Records supplied:
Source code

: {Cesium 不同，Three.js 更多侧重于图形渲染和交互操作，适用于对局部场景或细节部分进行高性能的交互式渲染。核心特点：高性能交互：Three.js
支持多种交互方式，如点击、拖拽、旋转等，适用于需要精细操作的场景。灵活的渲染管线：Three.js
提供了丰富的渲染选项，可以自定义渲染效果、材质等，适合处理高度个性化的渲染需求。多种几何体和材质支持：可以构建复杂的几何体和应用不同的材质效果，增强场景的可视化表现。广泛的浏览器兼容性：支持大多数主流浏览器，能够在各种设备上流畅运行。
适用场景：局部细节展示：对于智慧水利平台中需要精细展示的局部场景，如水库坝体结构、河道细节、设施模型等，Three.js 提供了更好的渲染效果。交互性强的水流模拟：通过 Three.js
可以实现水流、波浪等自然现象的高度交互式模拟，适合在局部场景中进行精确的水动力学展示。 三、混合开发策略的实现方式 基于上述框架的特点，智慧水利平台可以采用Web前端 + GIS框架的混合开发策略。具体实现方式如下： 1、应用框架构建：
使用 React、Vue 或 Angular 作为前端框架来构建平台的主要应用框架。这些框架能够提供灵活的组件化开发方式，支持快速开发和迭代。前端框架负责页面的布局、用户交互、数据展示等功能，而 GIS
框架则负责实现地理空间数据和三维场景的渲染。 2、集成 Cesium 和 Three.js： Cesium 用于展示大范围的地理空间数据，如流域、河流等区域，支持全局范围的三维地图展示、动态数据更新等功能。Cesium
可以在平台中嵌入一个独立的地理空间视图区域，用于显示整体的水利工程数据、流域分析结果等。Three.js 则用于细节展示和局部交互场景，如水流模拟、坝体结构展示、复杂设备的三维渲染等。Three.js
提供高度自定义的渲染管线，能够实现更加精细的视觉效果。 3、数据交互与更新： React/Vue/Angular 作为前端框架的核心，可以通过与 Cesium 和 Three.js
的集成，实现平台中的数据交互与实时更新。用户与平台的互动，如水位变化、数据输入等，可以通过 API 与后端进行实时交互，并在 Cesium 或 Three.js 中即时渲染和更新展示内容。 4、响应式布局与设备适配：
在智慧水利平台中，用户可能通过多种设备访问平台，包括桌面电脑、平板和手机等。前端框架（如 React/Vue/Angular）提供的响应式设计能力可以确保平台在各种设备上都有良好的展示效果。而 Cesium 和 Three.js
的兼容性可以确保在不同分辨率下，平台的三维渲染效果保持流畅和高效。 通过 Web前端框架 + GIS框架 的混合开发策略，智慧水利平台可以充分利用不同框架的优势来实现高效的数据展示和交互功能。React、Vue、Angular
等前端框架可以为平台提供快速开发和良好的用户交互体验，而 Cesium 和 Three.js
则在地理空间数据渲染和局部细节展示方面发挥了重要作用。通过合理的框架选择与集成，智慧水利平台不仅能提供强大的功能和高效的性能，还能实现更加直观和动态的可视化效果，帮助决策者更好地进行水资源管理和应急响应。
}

What to do: Copying begins at the line that holds "提供了丰富的渲染选项，可以自" and ends at the last line of the data above, with both included and each line kept exactly.

Finished task:
提供了丰富的渲染选项，可以自定义渲染效果、材质等，适合处理高度个性化的渲染需求。多种几何体和材质支持：可以构建复杂的几何体和应用不同的材质效果，增强场景的可视化表现。广泛的浏览器兼容性：支持大多数主流浏览器，能够在各种设备上流畅运行。
适用场景：局部细节展示：对于智慧水利平台中需要精细展示的局部场景，如水库坝体结构、河道细节、设施模型等，Three.js 提供了更好的渲染效果。交互性强的水流模拟：通过 Three.js
可以实现水流、波浪等自然现象的高度交互式模拟，适合在局部场景中进行精确的水动力学展示。 三、混合开发策略的实现方式 基于上述框架的特点，智慧水利平台可以采用Web前端 + GIS框架的混合开发策略。具体实现方式如下： 1、应用框架构建：
使用 React、Vue 或 Angular 作为前端框架来构建平台的主要应用框架。这些框架能够提供灵活的组件化开发方式，支持快速开发和迭代。前端框架负责页面的布局、用户交互、数据展示等功能，而 GIS
框架则负责实现地理空间数据和三维场景的渲染。 2、集成 Cesium 和 Three.js： Cesium 用于展示大范围的地理空间数据，如流域、河流等区域，支持全局范围的三维地图展示、动态数据更新等功能。Cesium
可以在平台中嵌入一个独立的地理空间视图区域，用于显示整体的水利工程数据、流域分析结果等。Three.js 则用于细节展示和局部交互场景，如水流模拟、坝体结构展示、复杂设备的三维渲染等。Three.js
提供高度自定义的渲染管线，能够实现更加精细的视觉效果。 3、数据交互与更新： React/Vue/Angular 作为前端框架的核心，可以通过与 Cesium 和 Three.js
的集成，实现平台中的数据交互与实时更新。用户与平台的互动，如水位变化、数据输入等，可以通过 API 与后端进行实时交互，并在 Cesium 或 Three.js 中即时渲染和更新展示内容。 4、响应式布局与设备适配：
在智慧水利平台中，用户可能通过多种设备访问平台，包括桌面电脑、平板和手机等。前端框架（如 React/Vue/Angular）提供的响应式设计能力可以确保平台在各种设备上都有良好的展示效果。而 Cesium 和 Three.js
的兼容性可以确保在不同分辨率下，平台的三维渲染效果保持流畅和高效。 通过 Web前端框架 + GIS框架 的混合开发策略，智慧水利平台可以充分利用不同框架的优势来实现高效的数据展示和交互功能。React、Vue、Angular
等前端框架可以为平台提供快速开发和良好的用户交互体验，而 Cesium 和 Three.js
则在地理空间数据渲染和局部细节展示方面发挥了重要作用。通过合理的框架选择与集成，智慧水利平台不仅能提供强大的功能和高效的性能，还能实现更加直观和动态的可视化效果，帮助决策者更好地进行水资源管理和应急响应。
}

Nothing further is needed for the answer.